Por outro lado, nota-se nas fotografias e texto do livro quão longe o escrito desconhece a prática ao ignorar as bases com que a nossa sociedade absorve esta matéria. O que se conta neste livro é um conjunto de regras e “bons preceitos”, herdados de uma igreja clericalizada. Como se fosse a história da “carochinha e dos sete anões” e dos príncipes encantados que zás libertam a pobre menina, virgem e fértil, e vivem longos anos, com muitos filhos, felizes e contentes”. A vida, porém, não é assim e que o digam os presbíteros casados das tradições não católicas romana, ou os da igreja católica romana, não latinas, que são casados.

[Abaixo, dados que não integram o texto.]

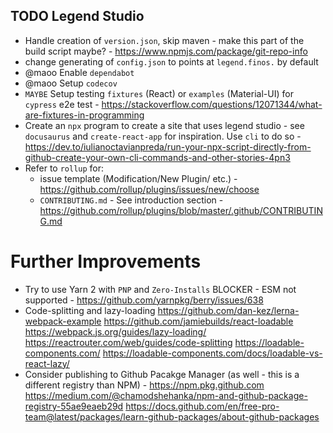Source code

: ## TODO Legend Studio

- Handle creation of `version.json`, skip maven - make this part of the build script maybe? - https://www.npmjs.com/package/git-repo-info
- change generating of `config.json` to points at `legend.finos.` by default
- @maoo Enable `dependabot`
- @maoo Setup `codecov`
- `MAYBE` Setup testing `fixtures` (React) or `examples` (Material-UI) for `cypress` e2e test - https://stackoverflow.com/questions/12071344/what-are-fixtures-in-programming
- Create an `npx` program to create a site that uses legend studio - see `docusaurus` and `create-react-app` for inspiration. Use `cli` to do so - https://dev.to/iulianoctavianpreda/run-your-npx-script-directly-from-github-create-your-own-cli-commands-and-other-stories-4pn3
- Refer to `rollup` for:
  - issue template (Modification/New Plugin/ etc.) - https://github.com/rollup/plugins/issues/new/choose
  - `CONTRIBUTING.md` - See introduction section - https://github.com/rollup/plugins/blob/master/.github/CONTRIBUTING.md

# Further Improvements

- Try to use Yarn 2 with `PNP` and `Zero-Installs`
  BLOCKER - ESM not supported - https://github.com/yarnpkg/berry/issues/638
- Code-splitting and lazy-loading
  https://github.com/dan-kez/lerna-webpack-example
  https://github.com/jamiebuilds/react-loadable
  https://webpack.js.org/guides/lazy-loading/
  https://reactrouter.com/web/guides/code-splitting
  https://loadable-components.com/
  https://loadable-components.com/docs/loadable-vs-react-lazy/
- Consider publishing to Github Pacakge Manager (as well - this is a different registry than NPM) - https://npm.pkg.github.com
  https://medium.com/@chamodshehanka/npm-and-github-package-registry-55ae9eaeb29d
  https://docs.github.com/en/free-pro-team@latest/packages/learn-github-packages/about-github-packages
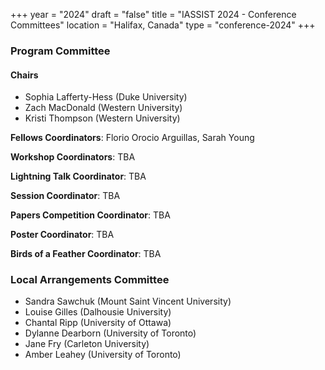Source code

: +++
year = "2024"
draft = "false"
title = "IASSIST 2024 - Conference Committees"
location = "Halifax, Canada"
type = "conference-2024"
+++

### Program Committee

#### Chairs

- Sophia Lafferty-Hess (Duke University)
- Zach MacDonald (Western University)
- Kristi Thompson (Western University)

**Fellows Coordinators**: Florio Orocio Arguillas, Sarah Young

**Workshop Coordinators**: TBA

**Lightning Talk Coordinator**: TBA

**Session Coordinator**: TBA

**Papers Competition Coordinator**: TBA

**Poster Coordinator**: TBA

**Birds of a Feather Coordinator**: TBA

### Local Arrangements Committee

- Sandra Sawchuk (Mount Saint Vincent University)
- Louise Gilles (Dalhousie University)
- Chantal Ripp (University of Ottawa)
- Dylanne Dearborn (University of Toronto)
- Jane Fry (Carleton University)
- Amber Leahey (University of Toronto)

<!--
The Local Arrangements Committee worked with [Concentra Conference Management Services <i class="fas fa-external-link-alt"></i>](https://www.concentra-cms.com/).
-->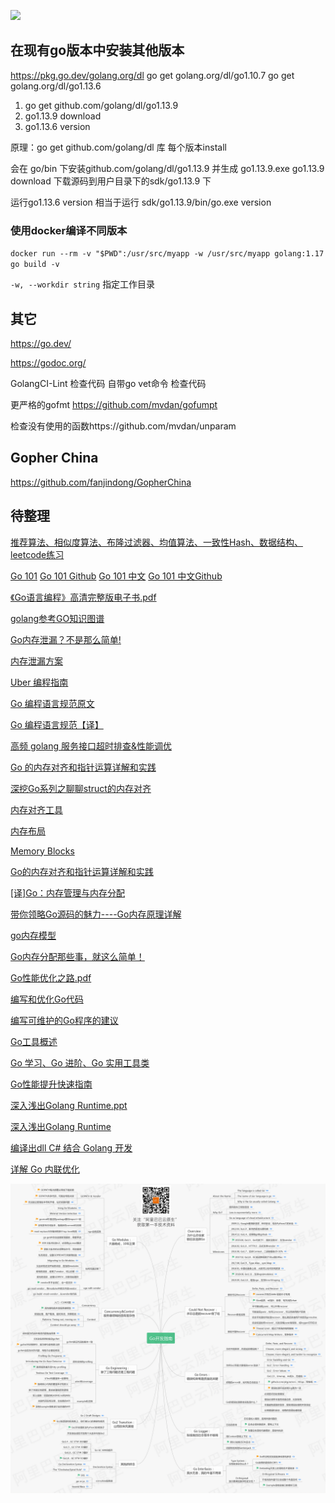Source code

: 
![](https://github.com/polaris1119/golangweekly/raw/master/docs/imgs/issue054/history-of-go.png)



## 在现有go版本中安装其他版本
https://pkg.go.dev/golang.org/dl
go get golang.org/dl/go1.10.7
go get golang.org/dl/go1.13.6

1. go get github.com/golang/dl/go1.13.9
2. go1.13.9 download 
3. go1.13.6 version

原理：go get github.com/golang/dl 库
每个版本install

会在 go/bin 下安装github.com/golang/dl/go1.13.9 并生成 go1.13.9.exe
go1.13.9 download 下载源码到用户目录下的sdk/go1.13.9 下

运行go1.13.6 version 相当于运行 sdk/go1.13.9/bin/go.exe version
### 使用docker编译不同版本
`docker run --rm -v "$PWD":/usr/src/myapp -w /usr/src/myapp golang:1.17 go build -v`

`-w, --workdir string`       指定工作目录

## 其它
https://go.dev/

https://godoc.org/

GolangCI-Lint 检查代码
自带go vet命令 检查代码

更严格的gofmt https://github.com/mvdan/gofumpt

检查没有使用的函数https://github.com/mvdan/unparam

## Gopher China
https://github.com/fanjindong/GopherChina

## 待整理

[推荐算法、相似度算法、布隆过滤器、均值算法、一致性Hash、数据结构、leetcode练习](https://github.com/hwholiday/algorithm_coding)

[Go 101](https://go101.org/article/101.html)
[Go 101 Github](https://github.com/go101/go101)
[Go 101 中文](https://gfw.go101.org)
[Go 101 中文Github](https://github.com/golang101/golang101)

[《Go语言编程》高清完整版电子书.pdf](../files/go/《Go语言编程》高清完整版电子书.pdf)

[golang参考GO知识图谱](https://www.toutiao.com/a1653862521797643)

[Go内存泄漏？不是那么简单!](https://colobu.com/2019/08/28/go-memory-leak-i-dont-think-so/)

[内存泄漏方案](https://go101.org/article/memory-leaking.html)

[Uber 编程指南](https://github.com/uber-go/guide)

[Go 编程语言规范原文](https://golang.org/ref/spec)

[Go 编程语言规范【译】](https://moego.me/golang_spec.html)

[高频 golang 服务接口超时排查&性能调优](https://mp.weixin.qq.com/s/rDjTqqR0q4VTSQrYFzbR7w)

[Go 的内存对齐和指针运算详解和实践](https://learnku.com/articles/39255)

[深挖Go系列之聊聊struct的内存对齐](https://mp.weixin.qq.com/s/TzY7aWbKtikQpfIySkJeQQ)

[内存对齐工具](https://github.com/dominikh/go-tools)

[内存布局](https://gfw.go101.org/article/memory-layout.html)

[Memory Blocks](https://go101.org/article/memory-block.html)

[Go的内存对齐和指针运算详解和实践](https://www.cnblogs.com/sy270321/p/12205435.html)

[[译]Go：内存管理与内存分配](https://juejin.im/post/5ddcdc5df265da05c33fcad2)

[带你领略Go源码的魅力----Go内存原理详解](https://juejin.im/post/5ddcf31751882572d8212481)

[go内存模型](https://cloud.tencent.com/developer/article/1359184)

[Go内存分配那些事，就这么简单！](https://www.cnblogs.com/shijingxiang/articles/11466957.html)

[Go性能优化之路.pdf](../files/go/Go性能优化之路.pdf)

[编写和优化Go代码](https://github.com/dgryski/go-perfbook/blob/master/performance-zh.md)

[编写可维护的Go程序的建议](https://dave.cheney.net/practical-go/presentations/qcon-china.html)

[Go工具概述](https://www.alexedwards.net/blog/an-overview-of-go-tooling)

[Go 学习、Go 进阶、Go 实用工具类](https://github.com/hwholiday/learning_tools)

[Go性能提升快速指南](https://stephen.sh/posts/quick-go-performance-improvements)

[深入浅出Golang Runtime.ppt](../files/go/gopher-meetup-深入浅出Golang-Runtime-yifhao-full.pptx)

[深入浅出Golang Runtime](https://www.acao.cn/course/program/402.html)

[编译出dll C# 结合 Golang 开发](https://www.cnblogs.com/timeddd/p/11731160.html)

[详解 Go 内联优化](https://mp.weixin.qq.com/s/89QLSqGzH0yUM6cO6V4zmQ)

![](img/go.jpg)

E assim, também, os diáconos casados, que são aos milhares, mas que neste exemplo nunca são chamados.
Não seria absurdo desconhecer as várias formas de família que hoje coexistem, e das duas uma: ou fazer uma cruzada com espada e escudo, ou escutar o que as mulheres e os homens dizem à Igreja. Como não estamos em tempo de cruzadas – aliás, temos experiências negativas de tais feitos -, só poderemos estar à escuta dos clamores de todos aqueles e aquelas que querem viver o seu amor, o seu “matrimónio natural” abençoado por Deus.
O casamento dá-se no amor, quando possui o Amor. Este, como escrevemos, nasce de uma empatia pessoal e de um cativar um pelo outro. Não existem formas infalíveis, e hoje a mulher está bem apetrechada para não se curvar às impertinencias do homem. Esta empatia é de natureza quase sempre física, que se vai transformando numa cativação permanente. Daí que a sexualidade seja fundamental do caminho a percorrer, nos projetos, nas vivências e nas factualidades das vidas percorridas por tantas correntes de vento e enxurradas que aparecem, quase como na meteorologia.
Colocar em dúvida ética a pessoa só porque usa métodos anticoncecionais não normalizados pela Igreja, não é de quem tem experiência de vida, ou se a tem a esconde nas profundidades das valas comuns. Digam-me quem vai “virgem” para o casamento, até porque todos sabemos que ser virgem é muito mais, imensamente mais, do que possuir uma película que rompe – só nas mulheres -, isso será reduzir a virgindade à falta da sexualidade, o que necessariamente esconde as condições de virgem, que é um doar-se à humanidade, às causas comuns, mesmo tendo família constituída. Se não é ético o uso de meios anticoncecionais por uma das partes da relação, então estamos numa humanidade não-ética, e a ética passou a ser apresentada como uma negação da humanidade, dos valores da dignidade humana, e isso é que não é ético.
Por tudo o que aqui se diz, vamos refletindo que o que falta aos autores do livro que li, é também ouvirem e escutarem ativamente as pessoas, para que o Evangelho do Senhor seja compreendido e vivido em alegria, não em castrações contra a vontade de quem criou homens e mulheres.
O Diácono Permanente casado poderá ser uma fonte de conhecimento importante, para não dizer fundamental, neste processo. Exclui-lo é um erro e em cada dia o Espírito do Senhor atuará e fará reforçar a sua experiência ao comum dos cristãos e das cristãs, e dos homens e mulheres da nossa sociedade.